▶ _PROBLEM TO SOLVE_:
Please repeat the line that contains "- [react-datepicker](https://reactdatepicker.com/)" and every line after it, exactly, through the end of the records.

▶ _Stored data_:

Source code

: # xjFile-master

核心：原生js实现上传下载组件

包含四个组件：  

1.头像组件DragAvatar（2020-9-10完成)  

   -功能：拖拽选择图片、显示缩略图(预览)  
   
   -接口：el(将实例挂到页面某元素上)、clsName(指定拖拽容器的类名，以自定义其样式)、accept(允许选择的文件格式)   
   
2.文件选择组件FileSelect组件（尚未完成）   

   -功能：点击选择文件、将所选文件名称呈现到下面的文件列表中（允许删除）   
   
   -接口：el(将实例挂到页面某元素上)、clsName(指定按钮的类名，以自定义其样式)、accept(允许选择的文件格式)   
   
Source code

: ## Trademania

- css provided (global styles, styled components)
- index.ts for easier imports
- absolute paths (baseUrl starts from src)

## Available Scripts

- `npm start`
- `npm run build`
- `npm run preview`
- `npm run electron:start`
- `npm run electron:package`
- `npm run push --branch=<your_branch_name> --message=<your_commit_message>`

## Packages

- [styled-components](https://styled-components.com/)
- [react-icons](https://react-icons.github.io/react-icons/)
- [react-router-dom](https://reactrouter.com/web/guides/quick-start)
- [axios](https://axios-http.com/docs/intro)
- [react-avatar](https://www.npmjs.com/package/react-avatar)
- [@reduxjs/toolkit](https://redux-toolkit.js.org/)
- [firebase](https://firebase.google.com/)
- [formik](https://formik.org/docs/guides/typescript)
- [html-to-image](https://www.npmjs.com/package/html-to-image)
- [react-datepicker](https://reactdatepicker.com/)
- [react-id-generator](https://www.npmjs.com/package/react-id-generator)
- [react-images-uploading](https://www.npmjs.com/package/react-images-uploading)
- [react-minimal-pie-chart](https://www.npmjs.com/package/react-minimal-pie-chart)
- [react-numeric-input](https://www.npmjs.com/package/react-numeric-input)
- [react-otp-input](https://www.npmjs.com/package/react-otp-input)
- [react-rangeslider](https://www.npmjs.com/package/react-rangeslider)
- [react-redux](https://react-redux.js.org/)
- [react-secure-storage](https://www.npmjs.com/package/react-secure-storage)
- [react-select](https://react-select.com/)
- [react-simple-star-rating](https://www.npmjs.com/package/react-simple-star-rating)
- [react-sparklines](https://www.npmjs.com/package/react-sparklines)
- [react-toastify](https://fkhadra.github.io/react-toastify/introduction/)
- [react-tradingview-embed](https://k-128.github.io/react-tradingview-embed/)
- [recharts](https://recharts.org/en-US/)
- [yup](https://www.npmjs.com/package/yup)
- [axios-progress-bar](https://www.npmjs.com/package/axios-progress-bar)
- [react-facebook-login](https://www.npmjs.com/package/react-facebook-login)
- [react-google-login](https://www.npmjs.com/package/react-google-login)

▶ _YOUR RESPONSE_:
- [react-datepicker](https://reactdatepicker.com/)
- [react-id-generator](https://www.npmjs.com/package/react-id-generator)
- [react-images-uploading](https://www.npmjs.com/package/react-images-uploading)
- [react-minimal-pie-chart](https://www.npmjs.com/package/react-minimal-pie-chart)
- [react-numeric-input](https://www.npmjs.com/package/react-numeric-input)
- [react-otp-input](https://www.npmjs.com/package/react-otp-input)
- [react-rangeslider](https://www.npmjs.com/package/react-rangeslider)
- [react-redux](https://react-redux.js.org/)
- [react-secure-storage](https://www.npmjs.com/package/react-secure-storage)
- [react-select](https://react-select.com/)
- [react-simple-star-rating](https://www.npmjs.com/package/react-simple-star-rating)
- [react-sparklines](https://www.npmjs.com/package/react-sparklines)
- [react-toastify](https://fkhadra.github.io/react-toastify/introduction/)
- [react-tradingview-embed](https://k-128.github.io/react-tradingview-embed/)
- [recharts](https://recharts.org/en-US/)
- [yup](https://www.npmjs.com/package/yup)
- [axios-progress-bar](https://www.npmjs.com/package/axios-progress-bar)
- [react-facebook-login](https://www.npmjs.com/package/react-facebook-login)
- [react-google-login](https://www.npmjs.com/package/react-google-login)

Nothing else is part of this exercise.